Defending Basque privileges remained linked to the Carlist cause in the nineteenth century. The successive defeats of the absolutists led to the abolition of the charters in 1876. In Biscay, the bourgeoisie, enriched by the emerging Industrial Revolution, was not the social field in which Basque nationalism was born.
The Basque Nationalist Party, PNV (Euzko Alderdi Jeltzalea, EAJ), was founded by Sabino Arana Goiri in 1895. This man, born into an ultra-Catholic Carlist family, formulated the ideological foundations of Basque nationalism:
- Independence of Euskadi and creation of an independent Basque state that would include seven territories: four Spanish (Biscay, Gipuzkoa, Álava, Navarre) and three French (Labourd, Lower Navarre, and Soule).

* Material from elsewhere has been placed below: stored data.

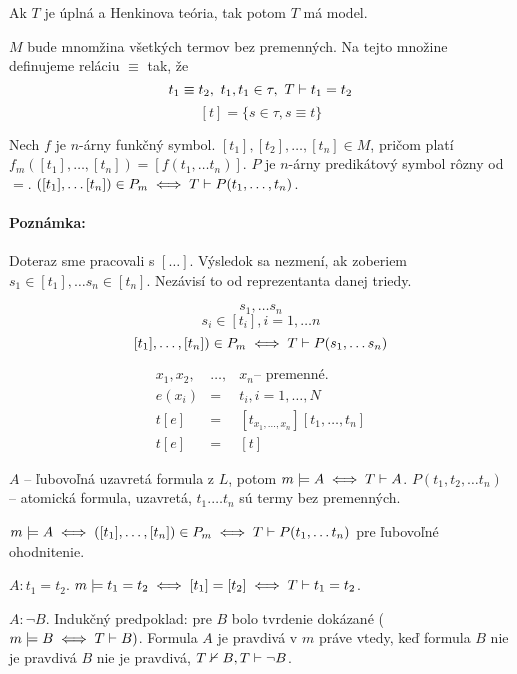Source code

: \begin{lema}
    Ak $T$ je úplná a Henkinova teória, tak potom $T$ má model.
\end{lema}    
\begin{dokaz}
    $M$ bude mnomžina všetkých termov bez premenných. Na tejto
    množine definujeme reláciu $\equiv$ tak, že 
    $$ t_1 \equiv t_2,~t_1, t_1 \in \tau,~T \vdash t_1=t_2 $$
    $$[t]=\{ s\in \tau, s \equiv t \} $$

    Nech $f$ je $n$-árny funkčný symbol. $[t_1], [t_2], \ldots, [t_n] \in M$, pričom
    platí $f_m([t_1], \ldots, [t_n]) = [f(t_1, \ldots t_n)]$. $P$ je $n$-árny
    predikátový symbol rôzny od $=$. $([t_1], \ldots [t_n]) \in P_m \iff T \vdash
    P(t_1, \ldots, t_n)$.
\end{dokaz}

\paragraph{Poznámka:} Doteraz sme pracovali s $[\ldots]$. Výsledok sa nezmení,
ak zoberiem $s_1 \in [t_1], \ldots s_n \in [t_n]$. Nezávisí to od reprezentanta
danej triedy.
\par
$$ s_1, \ldots s_n $$
$$ s_i \in [t_i], i = 1, \ldots n $$
$$ [t_1], \ldots, [t_n]) \in P_m \iff T \vdash P(s_1, \dots s_n) $$

\par

\begin{eqnarray*}
    x_1, x_2, &\ldots,& x_n \mbox{-- premenné}.	\\
    e(x_i) &=& t_i, i=1,\ldots,N	\\
    t[e] &=& [t_{x_1,\ldots,x_n}][t_1,\ldots, t_n]	\\
    t[e] &=& [t]
\end{eqnarray*}

$A$ -- ľubovoľná uzavretá formula z $L$, potom $m \models A \iff T \vdash A$.
$P(t_1, t_2, \ldots t_n)$ -- atomická formula,  uzavretá, $t_1. \ldots t_n$ sú
termy bez premenných.

$m \models A \iff ([t_1], \ldots, [t_n]) \in P_m \iff T \vdash P(t_1,\ldots
t_n)$ pre ľubovoľné ohodnitenie.

\par $A: t_1 = t_2$. $m \models t_1 = t_2 \iff [t_1] = [t_2] \iff T \vdash t_1 =
t_2$.

\par $A: \neg B$. Indukčný predpoklad: pre $B$ bolo tvrdenie dokázané ($m\models
B \iff T \vdash B)$. Formula $A$ je pravdivá v $m$ práve vtedy, keď formula $B$
nie je pravdivá $B$ nie je pravdivá, $T \nvdash B, T \vdash \neg B$.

- Radical anti-Spanish sentiment.
- Exaltation of the Basque ethnicity and a search for the maintenance of racial purity. This racist attitude implied opposition to marriage between Basques and Maketos (people from other parts of Spain), and rejection and contempt for these immigrants, mostly industrial workers.

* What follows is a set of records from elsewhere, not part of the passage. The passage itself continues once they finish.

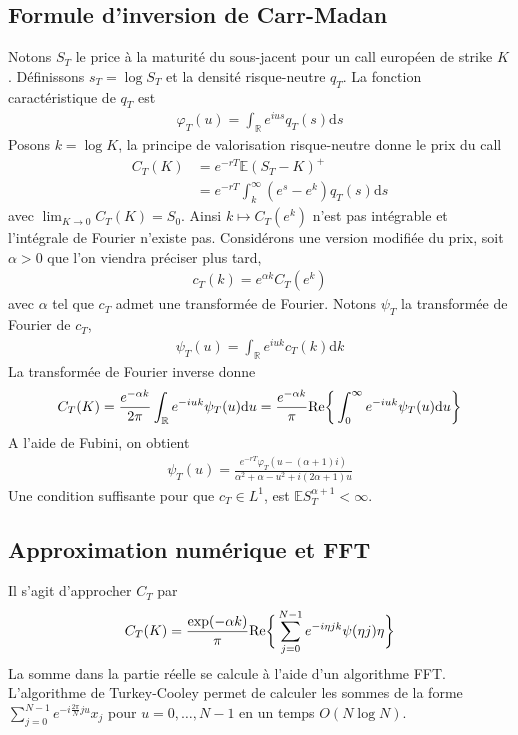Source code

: \documentclass{article}
\begin{document}
\subsection{Formule d'inversion de Carr-Madan}
Notons $S_T$ le price à la maturité du sous-jacent pour un call européen de strike $K$. Définissons $s_T = \log S_T$ et la densité risque-neutre $q_T$. La fonction caractéristique de $q_T$ est
%
\begin{align*}
	\varphi_T(u) = \int_{\mathbb{R}}e^{ius}q_T(s)\mathrm{d}s
\end{align*}
%
Posons $k = \log K$, la principe de valorisation risque-neutre donne le prix du call
%
\begin{align*}
	C_T(K) &= e^{-rT}\mathbb{E}(S_T-K)^+\\
	&= e^{-rT}\int_{k}^{\infty}(e^s-e^k)q_T(s)\mathrm{d}s
\end{align*}
%
avec $\lim_{K\to 0} C_T(K)= S_0$. Ainsi $k \mapsto C_T(e^k)$ n'est pas intégrable et l'intégrale de Fourier n'existe pas. Considérons une version modifiée du prix, soit $\alpha >0$ que l'on viendra préciser plus tard,
%
\begin{align*}
	c_T(k) = e^{\alpha k}C_T(e^k)
\end{align*}
%
avec $\alpha$ tel que $c_T$ admet une transformée de Fourier. Notons $\psi_T$ la transformée de Fourier de $c_T$,
%
\begin{align*}
	\psi_T(u) = \int_{\mathbb{R}}e^{iuk}c_T(k)\mathrm{d}k
\end{align*}
%
La transformée de Fourier inverse donne
%
\begin{align*}
	C_T(K) = \frac{e^{-\alpha k}}{2\pi}\int_{\mathbb{R}}e^{-i u k} \psi_T(u)\mathrm{d}u = \frac{e^{-\alpha k}}{\pi}\textup{Re}\bigg\{\int_{0}^{\infty}e^{-i u k}\psi_T(u)\mathrm{d}u\bigg\}
\end{align*}
%
A l'aide de Fubini, on obtient
%
\begin{align*}
\psi_T(u) = \frac{e^{-rT}\varphi_T(u-(\alpha+1)i)}{\alpha^2+\alpha-u^2+i(2\alpha+1)u}
\end{align*}
%
Une condition suffisante pour que $c_T \in L^1$, est $\mathbb{E}S_T^{\alpha+1} < \infty$.
\subsection{Approximation numérique et FFT}
Il s'agit d'approcher $C_T$ par 
%
\begin{align*}
	C_T(K) = \frac{\exp(-\alpha k)}{\pi}\textup{Re}\bigg\{\sum_{j=0}^{N-1} e^{-i \eta j k}\psi(\eta j)\eta\bigg\}
\end{align*}
%
La somme dans la partie réelle se calcule à l'aide d'un algorithme FFT. L'algorithme de Turkey-Cooley permet de calculer les sommes de la forme $\sum_{j=0}^{N-1} e^{-i\frac{2\pi}{N} j u} x_j$ pour $u=0,\ldots, N-1$ en un temps $O(N\log N)$.
\end{document}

- Religious fundamentalism: Arana said, "Euskadi will be established on a complete and unconditional release of political subordination to the religious, the Church to the State." The PNV motto is "God and Old Laws," a clear element of continuity with Carlism.
Social and Geographical Influence
Basque nationalism had mixed social and geographical influence. It spread especially among the small and middle bourgeoisie, and in the countryside. The great industrial and financial bourgeoisie distanced itself from nationalism, and the proletariat, mostly from other regions of Spain, largely embraced socialism. It spread in Biscay and Gipuzkoa. Its influence on Álava and Navarre was much smaller. Galician and Valencian nationalism were, finally, very minor phenomena.